Response: Response 2.1, 2.2, 2.3 and 2.4: The 'Targets and Primer Design' section has been rewritten to provide a clearer explanation of the primer design process. The following text was included in the Materials and Methods section, subsection 2.2 (page 03):

Comments: * **Regarding Point 3**: AI-based approaches to primer design are expected to play a key role in the future development of multiplex PCR. Please cite:

*Kayama, Kotetsu, et al. "Prediction of PCR amplification from primer and template sequences using recurrent neural network." Scientific Reports 11.1 (2021): 7493.*

This work supports the importance of accumulating design-performance data for machine learning applications in primer design.

Response: We agree with the reviewer on the importance of gathering design and performance data for machine learning. We included this work in the section Discussion (pag 12)

* **Additional Request**: Since this study involved a large number of primers in a single reaction, please disclose in the supplementary materials the primer combinations that were not successfully amplified when tested together. This negative data is crucial for future research to identify incompatible primer pairings in multiplex settings.

Response: All primers worked together as a combination, as shown in Figures 1 and 2. In Figure 1, we present agarose gels separately to make it easier to see the results. Because of the limitations of this technique, bands with similar sizes (measured in base pairs, or bp) can be hard to distinguish clearly. In Figure 2, we show electropherograms based on the different fluorescent labels used for the primers. The primers were divided into three groups to prevent primers that amplify fragments of similar sizes from being labeled with the same fluorophore. To clarify further: primers targeting Enterovirus, Parechovirus, and Human Metapneumovirus produce fragments of 107 bp, 116 bp, and 107 bp, respectively. To tell these targets apart, each was labeled with a different fluorescent dye—FAM, VIC, and NED.

4. Response to Comments on the Quality of English Language

Point 1:

Response 1: We have revised the English version to make it clearer and more fluent.

5. Additional clarifications

Please, find the answers to the points raised on the following pages and the Introduction, Materials and Methods, Results, Discussion and Conclusion have been improved like reviewer suggestions.

Author Response File: Author Response.pdf

Reviewer 3 Report

Comments and Suggestions for Authors

Lima and colleagues, in the manuscript titled “Detection of microorganisms causing respiratory syndrome using one-tube multiplex PCR”, describe an in-house developed multiplex platform based on PCR method for the detection of 22 respiratory pathogens. The detection is based on PCR-CE with fluorophore usage and a group of 340 samples of saliva and nasopharynx.
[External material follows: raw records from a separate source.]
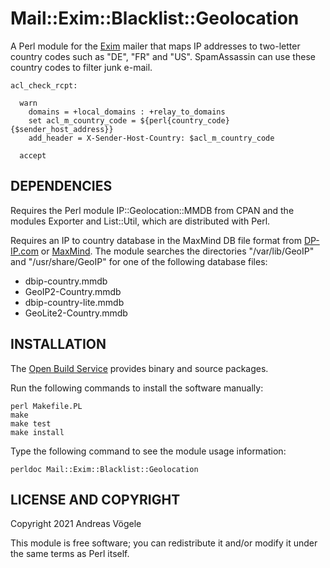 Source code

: # Mail::Exim::Blacklist::Geolocation

A Perl module for the [Exim](https://www.exim.org/) mailer that maps IP
addresses to two-letter country codes such as "DE", "FR" and "US".
SpamAssassin can use these country codes to filter junk e-mail.

    acl_check_rcpt:

      warn
        domains = +local_domains : +relay_to_domains
        set acl_m_country_code = ${perl{country_code}{$sender_host_address}}
        add_header = X-Sender-Host-Country: $acl_m_country_code

      accept

## DEPENDENCIES

Requires the Perl module IP::Geolocation::MMDB from CPAN and the modules
Exporter and List::Util, which are distributed with Perl.

Requires an IP to country database in the MaxMind DB file format from
[DP-IP.com](https://db-ip.com/) or [MaxMind](https://www.maxmind.com).  The
module searches the directories "/var/lib/GeoIP" and "/usr/share/GeoIP" for one
of the following database files:

* dbip-country.mmdb
* GeoIP2-Country.mmdb
* dbip-country-lite.mmdb
* GeoLite2-Country.mmdb

## INSTALLATION

The [Open Build Service](https://build.opensuse.org/package/show/home:voegelas/perl-Mail-Exim-Blacklist-Geolocation)
provides binary and source packages.

Run the following commands to install the software manually:

    perl Makefile.PL
    make
    make test
    make install

Type the following command to see the module usage information:

    perldoc Mail::Exim::Blacklist::Geolocation

## LICENSE AND COPYRIGHT

Copyright 2021 Andreas Vögele

This module is free software; you can redistribute it and/or modify it under
the same terms as Perl itself.
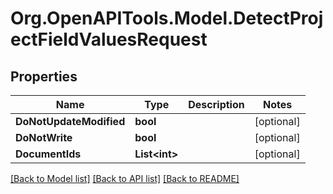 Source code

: 
# Org.OpenAPITools.Model.DetectProjectFieldValuesRequest

## Properties

Name | Type | Description | Notes
------------ | ------------- | ------------- | -------------
**DoNotUpdateModified** | **bool** |  | [optional] 
**DoNotWrite** | **bool** |  | [optional] 
**DocumentIds** | **List&lt;int&gt;** |  | [optional] 

[[Back to Model list]](../README.md#documentation-for-models)
[[Back to API list]](../README.md#documentation-for-api-endpoints)
[[Back to README]](../README.md)

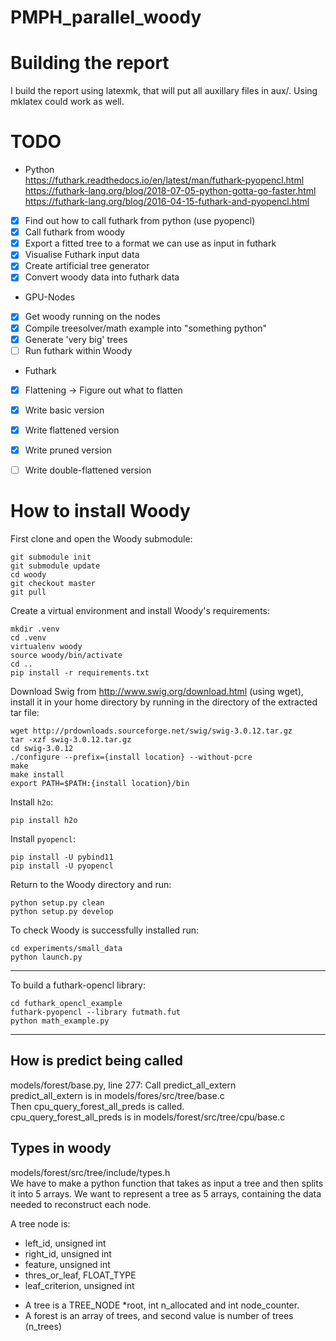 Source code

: # PMPH_parallel_woody

# Building the report
I build the report using latexmk, that will put all auxillary files in aux/.
Using mklatex could work as well.


# TODO
* Python  
https://futhark.readthedocs.io/en/latest/man/futhark-pyopencl.html  
https://futhark-lang.org/blog/2018-07-05-python-gotta-go-faster.html  
https://futhark-lang.org/blog/2016-04-15-futhark-and-pyopencl.html  
- [x] Find out how to call futhark from python (use pyopencl)
- [x] Call futhark from woody  
- [x] Export a fitted tree to a format we can use as input in futhark
- [x] Visualise Futhark input data
- [x] Create artificial tree generator
- [x] Convert woody data into futhark data
* GPU-Nodes  
- [x] Get woody running on the nodes
- [x] Compile treesolver/math example into "something python"  
- [x] Generate 'very big' trees
- [ ] Run futhark within Woody
* Futhark  
- [x] Flattening -> Figure out what to flatten
- [x] Write basic version
- [x] Write flattened version
- [x] Write pruned version
- [ ] Write double-flattened version


# How to install Woody

First clone and open the Woody submodule:

    git submodule init
    git submodule update
    cd woody
    git checkout master
    git pull

Create a virtual environment and install Woody's requirements:

    mkdir .venv
    cd .venv
    virtualenv woody
    source woody/bin/activate
    cd ..
    pip install -r requirements.txt

Download Swig from http://www.swig.org/download.html (using wget), install it in your home directory by running in the directory of the extracted tar file:

    wget http://prdownloads.sourceforge.net/swig/swig-3.0.12.tar.gz
    tar -xzf swig-3.0.12.tar.gz
    cd swig-3.0.12
    ./configure --prefix={install location} --without-pcre
    make
    make install
    export PATH=$PATH:{install location}/bin

Install `h2o`:

    pip install h2o

Install `pyopencl`:

    pip install -U pybind11
    pip install -U pyopencl

Return to the Woody directory and run:

    python setup.py clean
    python setup.py develop
    
To check Woody is successfully installed run:

    cd experiments/small_data
    python launch.py

-----------------

To build a futhark-opencl library:

    cd futhark_opencl_example
    futhark-pyopencl --library futmath.fut
    python math_example.py


-----------------

## How is predict being called
models/forest/base.py, line 277: Call predict_all_extern  
predict_all_extern is in models/fores/src/tree/base.c  
Then cpu_query_forest_all_preds is called.  
cpu_query_forest_all_preds is in models/forest/src/tree/cpu/base.c  

## Types in woody
models/forest/src/tree/include/types.h  
We have to make a python function that takes as input a tree and then splits it into 5 arrays. 
We want to represent a tree as 5 arrays, containing the data needed to reconstruct each node. 


A tree node is:
* left_id, unsigned int  
* right_id, unsigned int  
* feature,  unsigned int  
* thres_or_leaf, FLOAT_TYPE  
* leaf_criterion, unsigned int  



- A tree is a TREE_NODE *root, int n_allocated and int node_counter.  
- A forest is an array of trees, and second value is number of trees (n_trees)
Respiratory pathogens, particularly viruses such as influenza, RSV, and coronaviruses, remain a major cause of global morbidity and mortality. They contribute significantly to hospitalizations, especially among vulnerable populations like children, the elderly, and immunocompromised individuals. Their rapid transmission, potential for mutation, and seasonal variability make them a constant public health challenge. Moreover, the emergence of novel respiratory viruses, such as SARS-CoV-2, underscores the need for vigilance in monitoring respiratory infections. In this context, the development of accurate, rapid, and sensitive detection methods is crucial. Traditional diagnostics often face limitations in speed, sensitivity, or scalability. Therefore, the continuous innovation and implementation of novel detection technologies—ranging from molecular diagnostics to point-of-care platforms—are not only welcome but essential. Hence, the theme of the current research is highly important.
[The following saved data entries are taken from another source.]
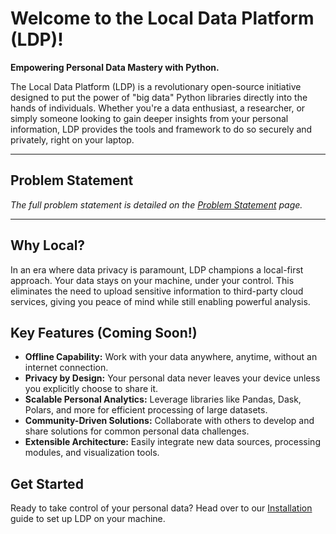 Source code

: # Welcome to the Local Data Platform (LDP)!

**Empowering Personal Data Mastery with Python.**

The Local Data Platform (LDP) is a revolutionary open-source initiative designed to put the power of "big data" Python libraries directly into the hands of individuals. Whether you're a data enthusiast, a researcher, or simply someone looking to gain deeper insights from your personal information, LDP provides the tools and framework to do so securely and privately, right on your laptop.

---

## Problem Statement

_The full problem statement is detailed on the [Problem Statement](./PROBLEM_STATEMENT.md) page._

---

## Why Local?

In an era where data privacy is paramount, LDP champions a local-first approach. Your data stays on your machine, under your control. This eliminates the need to upload sensitive information to third-party cloud services, giving you peace of mind while still enabling powerful analysis.

## Key Features (Coming Soon!)

* **Offline Capability:** Work with your data anywhere, anytime, without an internet connection.
* **Privacy by Design:** Your personal data never leaves your device unless you explicitly choose to share it.
* **Scalable Personal Analytics:** Leverage libraries like Pandas, Dask, Polars, and more for efficient processing of large datasets.
* **Community-Driven Solutions:** Collaborate with others to develop and share solutions for common personal data challenges.
* **Extensible Architecture:** Easily integrate new data sources, processing modules, and visualization tools.

## Get Started

Ready to take control of your personal data? Head over to our [Installation](installation.md) guide to set up LDP on your machine. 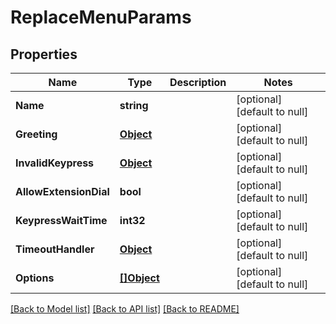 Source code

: # ReplaceMenuParams

## Properties
Name | Type | Description | Notes
------------ | ------------- | ------------- | -------------
**Name** | **string** |  | [optional] [default to null]
**Greeting** | [**Object**](object.md) |  | [optional] [default to null]
**InvalidKeypress** | [**Object**](object.md) |  | [optional] [default to null]
**AllowExtensionDial** | **bool** |  | [optional] [default to null]
**KeypressWaitTime** | **int32** |  | [optional] [default to null]
**TimeoutHandler** | [**Object**](object.md) |  | [optional] [default to null]
**Options** | [**[]Object**](object.md) |  | [optional] [default to null]

[[Back to Model list]](../README.md#documentation-for-models) [[Back to API list]](../README.md#documentation-for-api-endpoints) [[Back to README]](../README.md)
The writing is clear and concise, demonstrating accurate and effective use of the English language. The author’s message comes through clearly, even though there are occasional issues with grammar that could benefit from refinement.

Major Comments:

The title uses the syntagm “respiratory syndrome”. I would suggest that this be changed to “respiratory infection”, or a similar recognizable idiom, as “respiratory syndrome” is not a widely recognizable medical term, or is used in conjunction with “severe acute respiratory syndrome”. Especially since, in the Introduction portion of the Manuscript, the Authors in the last paragraph use the term “flu-like syndromes”.
The Abstract is understandable, but can be improved. How were the primers and probes designed (GenBank), via which software (Primer Express® 3.0)? Sample types should be noted in the Methods, not the Results. Where were the samples taken from (Institution, clinical setting, volunteers…?), and in what period? Regarding the results, were the majority of positive samples from saliva, or nasopharynx swabs? The text is good, but should be written precisely and in more detail. I would kindly request that the Authors restructure their Abstract.
In the Materials and Methods section, it would be informative to see how many samples were taken each – how many nasopharyngeal swabs and how many saliva samples. Can the Authors access information on when the samples were taken, in what period (due to the periodic patterns observed in the prevalence of certain viruses within the population)? This may influence the percentage of positive samples. Also, as stated above, what is the origin of samples (Institution, clinical setting, volunteers…?)? The origin of samples is, to my knowledge, only noted in the Acknowledgement section: “…company BioGenetics Biologia Molecular Ltda which assisted us in obtaining patient samples”?
The Authors say that the method “facilitates faster diagnosis”, but they provide us with the turnaround time only in the Conclusions section. Since this is very important, it should be mentioned in the Results and Discussion parts of the text, not only Conclusions.
Please consider refining the English language throughout the text. Although the text is clear and understandable, some grammatical errors may be found.

Minor comments:

If the patient samples were used for diagnosis, which method was used for initial diagnosis? Were any commercial assays used for comparison with this method? If yes, how did their performance compare to that of the proposed method? How does this method compare to the newly devised platform of the Authors’?
I kindly invite the Authors to use correct orthography while writing names of pathogens (e.g. Mycoplasma pneumoniae should be written in Italics; human bocavirus should be written in small letters, when writing the virus name).
Please define the abbreviations “CE” and “RT” in the Abstract, as that is their first mention.
If the term “qPCR” is in the Keywords of the Abstract, please place the term in the Abstract text as well.
The subtitles in the 2. Materials and Methods section should be in italics, and numbered 2.1, 2.2…, etc.
Names of manufacturers, their city and country should be noted with each commercial reagent or apparatus used (e.g. this information is missing next to Applied Biosciences 3500 ® in line 96).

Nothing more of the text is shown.